Search the material for the word "begin" and copy every line in which it occurs.

### Source information
---

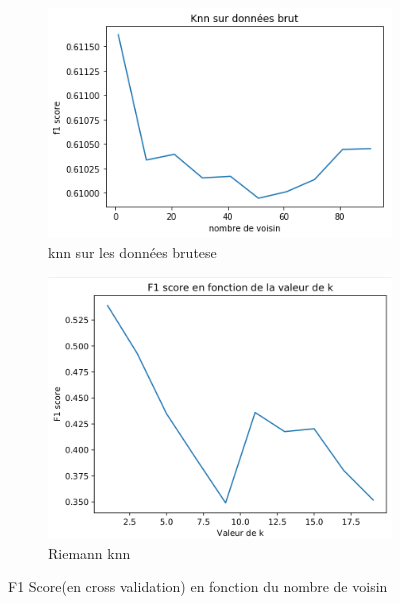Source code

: \documentclass{article}[12pt]
\begin{document}
\begin{figure}[h]
        \centering
        \begin{subfigure}[b]{0.475\textwidth}
            \centering
            \includegraphics[width=\textwidth]{images/f1_score_knn_brut.png}
            \caption[Network2]%
            {{\small  knn sur les données brutese}}    
            \label{fig:mean and std of net14}
        \end{subfigure}
        \hfill
        \begin{subfigure}[b]{0.475\textwidth}  
            \centering 
            \includegraphics[width=\textwidth]{images/riemannKNN_valeur_de_k_brain_invader.png}
            \caption[]%
            {{\small Riemann knn  }}    
            \label{fig:mean and std of net24}
        \end{subfigure}
        \caption[ Visualisation des classes]
        {\small F1 Score(en cross validation) en fonction du nombre de voisin } 
        \label{fig:mean and std of nets}
    \end{figure}
    
\end{document}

---

### Response box
\begin{document}
\begin{figure}[h]
        \begin{subfigure}[b]{0.475\textwidth}
        \begin{subfigure}[b]{0.475\textwidth}  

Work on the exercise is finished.